**WORK REQUIRED:**
The records that follow must be repeated exactly, line by line.

(Recorded data)

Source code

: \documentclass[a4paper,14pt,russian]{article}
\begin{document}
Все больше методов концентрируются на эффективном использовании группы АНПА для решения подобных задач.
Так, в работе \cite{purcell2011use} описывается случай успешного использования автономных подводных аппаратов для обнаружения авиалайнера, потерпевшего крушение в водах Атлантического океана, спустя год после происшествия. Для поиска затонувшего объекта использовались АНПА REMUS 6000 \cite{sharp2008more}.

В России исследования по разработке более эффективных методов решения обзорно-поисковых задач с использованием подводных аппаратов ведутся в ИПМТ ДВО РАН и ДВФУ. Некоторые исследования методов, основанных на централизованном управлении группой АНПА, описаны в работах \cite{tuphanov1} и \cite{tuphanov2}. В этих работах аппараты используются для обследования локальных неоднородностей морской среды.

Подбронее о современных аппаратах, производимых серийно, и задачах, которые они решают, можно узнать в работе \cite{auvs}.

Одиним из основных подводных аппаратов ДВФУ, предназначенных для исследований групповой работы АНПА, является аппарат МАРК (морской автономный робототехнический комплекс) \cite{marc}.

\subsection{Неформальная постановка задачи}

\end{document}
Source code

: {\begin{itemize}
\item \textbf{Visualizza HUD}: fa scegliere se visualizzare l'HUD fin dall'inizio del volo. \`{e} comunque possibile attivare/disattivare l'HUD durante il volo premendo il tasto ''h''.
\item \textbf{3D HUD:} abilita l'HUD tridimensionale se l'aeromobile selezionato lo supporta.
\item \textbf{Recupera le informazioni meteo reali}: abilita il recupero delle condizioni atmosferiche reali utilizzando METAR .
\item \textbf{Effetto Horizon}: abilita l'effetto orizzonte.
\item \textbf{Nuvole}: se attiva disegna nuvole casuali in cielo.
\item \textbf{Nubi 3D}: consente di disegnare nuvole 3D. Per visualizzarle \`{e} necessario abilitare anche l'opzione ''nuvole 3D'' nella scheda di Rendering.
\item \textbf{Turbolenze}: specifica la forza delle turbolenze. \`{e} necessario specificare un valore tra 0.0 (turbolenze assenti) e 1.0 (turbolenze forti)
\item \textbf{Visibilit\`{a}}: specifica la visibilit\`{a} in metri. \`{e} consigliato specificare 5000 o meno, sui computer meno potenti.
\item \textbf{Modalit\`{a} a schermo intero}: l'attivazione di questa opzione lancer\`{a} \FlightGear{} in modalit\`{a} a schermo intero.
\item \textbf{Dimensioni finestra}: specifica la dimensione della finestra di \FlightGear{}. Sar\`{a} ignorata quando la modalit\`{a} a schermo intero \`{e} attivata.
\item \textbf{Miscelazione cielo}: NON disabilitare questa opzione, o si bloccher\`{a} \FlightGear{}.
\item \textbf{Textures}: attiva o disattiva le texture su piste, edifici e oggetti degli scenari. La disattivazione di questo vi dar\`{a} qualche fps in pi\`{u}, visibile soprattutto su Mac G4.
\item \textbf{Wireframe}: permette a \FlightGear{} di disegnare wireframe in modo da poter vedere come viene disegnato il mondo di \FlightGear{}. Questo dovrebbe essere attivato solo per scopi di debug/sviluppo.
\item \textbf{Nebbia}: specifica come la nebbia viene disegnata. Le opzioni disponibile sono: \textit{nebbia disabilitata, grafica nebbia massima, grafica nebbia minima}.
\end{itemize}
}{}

**REPLY TO THE EXERCISE:**
Source code

: \documentclass[a4paper,14pt,russian]{article}
\begin{document}
Все больше методов концентрируются на эффективном использовании группы АНПА для решения подобных задач.
Так, в работе \cite{purcell2011use} описывается случай успешного использования автономных подводных аппаратов для обнаружения авиалайнера, потерпевшего крушение в водах Атлантического океана, спустя год после происшествия. Для поиска затонувшего объекта использовались АНПА REMUS 6000 \cite{sharp2008more}.

В России исследования по разработке более эффективных методов решения обзорно-поисковых задач с использованием подводных аппаратов ведутся в ИПМТ ДВО РАН и ДВФУ. Некоторые исследования методов, основанных на централизованном управлении группой АНПА, описаны в работах \cite{tuphanov1} и \cite{tuphanov2}. В этих работах аппараты используются для обследования локальных неоднородностей морской среды.

Подбронее о современных аппаратах, производимых серийно, и задачах, которые они решают, можно узнать в работе \cite{auvs}.

Одиним из основных подводных аппаратов ДВФУ, предназначенных для исследований групповой работы АНПА, является аппарат МАРК (морской автономный робототехнический комплекс) \cite{marc}.

\subsection{Неформальная постановка задачи}

\end{document}
Source code

: {\begin{itemize}
\item \textbf{Visualizza HUD}: fa scegliere se visualizzare l'HUD fin dall'inizio del volo. \`{e} comunque possibile attivare/disattivare l'HUD durante il volo premendo il tasto ''h''.
\item \textbf{3D HUD:} abilita l'HUD tridimensionale se l'aeromobile selezionato lo supporta.
\item \textbf{Recupera le informazioni meteo reali}: abilita il recupero delle condizioni atmosferiche reali utilizzando METAR .
\item \textbf{Effetto Horizon}: abilita l'effetto orizzonte.
\item \textbf{Nuvole}: se attiva disegna nuvole casuali in cielo.
\item \textbf{Nubi 3D}: consente di disegnare nuvole 3D. Per visualizzarle \`{e} necessario abilitare anche l'opzione ''nuvole 3D'' nella scheda di Rendering.
\item \textbf{Turbolenze}: specifica la forza delle turbolenze. \`{e} necessario specificare un valore tra 0.0 (turbolenze assenti) e 1.0 (turbolenze forti)
\item \textbf{Visibilit\`{a}}: specifica la visibilit\`{a} in metri. \`{e} consigliato specificare 5000 o meno, sui computer meno potenti.
\item \textbf{Modalit\`{a} a schermo intero}: l'attivazione di questa opzione lancer\`{a} \FlightGear{} in modalit\`{a} a schermo intero.
\item \textbf{Dimensioni finestra}: specifica la dimensione della finestra di \FlightGear{}. Sar\`{a} ignorata quando la modalit\`{a} a schermo intero \`{e} attivata.
\item \textbf{Miscelazione cielo}: NON disabilitare questa opzione, o si bloccher\`{a} \FlightGear{}.
\item \textbf{Textures}: attiva o disattiva le texture su piste, edifici e oggetti degli scenari. La disattivazione di questo vi dar\`{a} qualche fps in pi\`{u}, visibile soprattutto su Mac G4.
\item \textbf{Wireframe}: permette a \FlightGear{} di disegnare wireframe in modo da poter vedere come viene disegnato il mondo di \FlightGear{}. Questo dovrebbe essere attivato solo per scopi di debug/sviluppo.
\item \textbf{Nebbia}: specifica come la nebbia viene disegnata. Le opzioni disponibile sono: \textit{nebbia disabilitata, grafica nebbia massima, grafica nebbia minima}.
\end{itemize}
}{}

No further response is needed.